Oakey has had surgery to remove his left eye and had craniotomy surgery

Back on Feb. 24, Jessica Shaw and a friend were out on their usual after work walk on the Commuter trail in Fort Rupert when disaster struck in the form of a cougar attack.

They had parked on the Bear Cove Highway entrance and walked to the south side of the trail off of Beaver Harbour Road before turning back. Her dog Oakey was off leash and maybe 15-20 feet ahead of them.

Just as they approached the south end of the lake, “we heard barking and then my dog shrieking and screaming,” she said.

Shaw and her friend started running as fast as they could, screaming at the top of their lungs.
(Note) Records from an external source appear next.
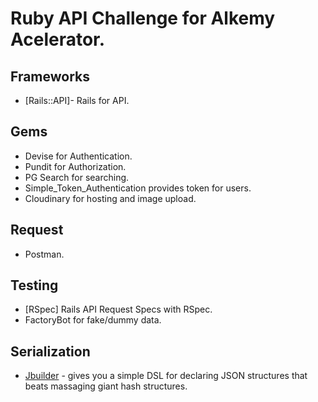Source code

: 
# Ruby API Challenge for Alkemy Acelerator.

## Frameworks

* [Rails::API]- Rails for API.

## Gems

*  Devise for Authentication.
*  Pundit for Authorization. 
*  PG Search for searching.
*  Simple_Token_Authentication provides token for users.
*  Cloudinary for hosting and image upload.

## Request
*  Postman.

## Testing

* [RSpec] Rails API Request Specs with RSpec.
* FactoryBot for fake/dummy data.


## Serialization

* [Jbuilder](https://github.com/rails/jbuilder) -  gives you a simple DSL for declaring JSON structures that beats massaging giant hash structures.

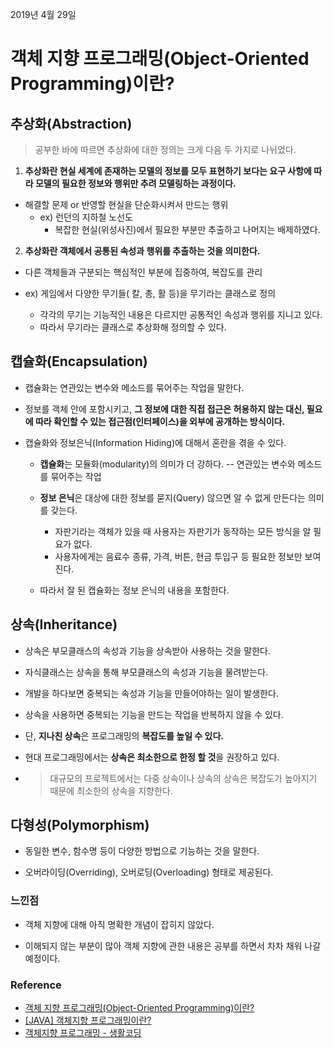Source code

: 2019년 4월 29일

# 객체 지향 프로그래밍(Object-Oriented Programming)이란?

## 추상화(Abstraction)

> 공부한 바에 따르면 추상화에 대한 정의는 크게 다음 두 가지로 나뉘었다.

1. **추상화란 현실 세계에 존재하는 모델의 정보를 모두 표현하기 보다는 요구 사항에 따라 모델의 필요한 정보와 행위만 추려 모델링하는 과정이다.**

- 해결할 문제 or 반영할 현실을 단순화시켜서 만드는 행위
  - ex) 런던의 지하철 노선도
    - 복잡한 현실(위성사진)에서 필요한 부분만 추출하고 나머지는 배제하였다.

2. **추상화란 객체에서 공통된 속성과 행위를 추출하는 것을 의미한다.**

- 다른 객체들과 구분되는 핵심적인 부분에 집중하여, 복잡도를 관리

- ex) 게임에서 다양한 무기들( 칼, 총, 활 등)을 무기라는 클래스로 정의
  - 각각의 무기는 기능적인 내용은 다르지만 공통적인 속성과 행위를 지니고 있다.
  - 따라서 무기라는 클래스로 추상화해 정의할 수 있다.


## 캡슐화(Encapsulation)

- 캡슐화는 연관있는 변수와 메소드를 묶어주는 작업을 말한다.

- 정보를 객체 안에 포함시키고, **그 정보에 대한 직접 접근은 허용하지 않는 대신, 필요에 따라 확인할 수 있는 접근점(인터페이스)을 외부에 공개하는 방식이다.** 

- 캡슐화와 정보은닉(Information Hiding)에 대해서 혼란을 겪을 수 있다.
  -  **캡슐화**는 모듈화(modularity)의 의미가 더 강하다. -- 연관있는 변수와 메소드를 묶어주는 작업

  - **정보 은닉**은 대상에 대한 정보를 묻지(Query) 않으면 알 수 없게 만든다는 의미를 갖는다.
    - 자판기라는 객체가 있을 때 사용자는 자판기가 동작하는 모든 방식을 알 필요가 없다.
    - 사용자에게는 음료수 종류, 가격, 버튼, 현금 투입구 등 필요한 정보만 보여진다.

  - 따라서 잘 된 캡슐화는 정보 은닉의 내용을 포함한다.

## 상속(Inheritance)

-  상속은 부모클래스의 속성과 기능을 상속받아 사용하는 것을 말한다.

- 자식클래스는 상속을 통해 부모클래스의 속성과 기능을 물려받는다.

- 개발을 하다보면 중복되는 속성과 기능을 만들어야하는 일이 발생한다.

- 상속을 사용하면 중복되는 기능을 만드는 작업을 반복하지 않을 수 있다.

- 단, **지나친 상속**은 프로그래밍의 **복잡도를 높일 수 있다.**

- 현대 프로그래밍에서는 **상속은 최소한으로 한정 할 것**을 권장하고 있다.

- > 대규모의 프로젝트에서는 다중 상속이나 상속의 상속은 복잡도가 높아지기 때문에 최소한의 상속을 지향한다.

## 다형성(Polymorphism)

- 동일한 변수, 함수명 등이 다양한 방법으로 기능하는 것을 말한다.

- 오버라이딩(Overriding), 오버로딩(Overloading) 형태로 제공된다.



### 느낀점

- 객체 지향에 대해 아직 명확한 개념이 잡히지 않았다.

- 이해되지 않는 부분이 많아 객체 지향에 관한 내용은 공부를 하면서 차차 채워 나갈 예정이다.





### Reference

- [객체 지향 프로그래밍(Object-Oriented Programming)이란?](https://nesoy.github.io/articles/2018-05/Object-Oriented-Programming)
- [[JAVA] 객체지향 프로그래밍이란?](https://gangnam-americano.tistory.com/15)
- [객체지향 프로그래밍 - 생활코딩](https://opentutorials.org/course/743/6553)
“From a distance I could see a big cougar trying to get up a tree with my dog,” Shaw stated, noting the cougar had attempted to jump up the tree twice unsuccessfully, “and on the third jump he dropped my dog and ran to the top of tree just as I got to the bottom of the tree where my dog was crumpled on the ground covered in blood.”

From there, Shaw scooped Oakey off the ground and she and her friend took off running.

“We were still about 20-25 minutes away from the car and as I carried my pup my friend was calling the vet,” she said, adding, “Unfortunately the local vet hospital was closed by then and we were directed to Nanaimo Emergency Veterinary Hospital. We got to the car and I immediately began driving down island, I begged the dispatch to please see if they could find something closer as he is so small and had sustained serious injuries.”

The dispatch advised her she could try to reach an on-call vet in Comox, and then provided their pager number. Luckily, the vet in Comox returned her page and agreed to meet them in Comox where they arrived just after 9 p.m.

By midnight, it was determined Oakey had sustained a bite through his left eye that would need to be removed, several puncture wounds to his face, and he had neck and several skull fractures that required further assessment at the Central Victoria Veterinary Hospital.

Over the course of the last two weeks following the attack, Oakey has had surgery to remove his left eye and had craniotomy surgery to remove three bone fragments from his brain.

“Despite the serious surgeries and injuries, Oakey has been one tough little cookie,” Shaw said. “He never whined or whimpered once. He is still healing but his recovery is going very well and he will adjust to life with one eye in no time. I am so amazed and thrilled that my little 14lb dog survived such a serious attack.”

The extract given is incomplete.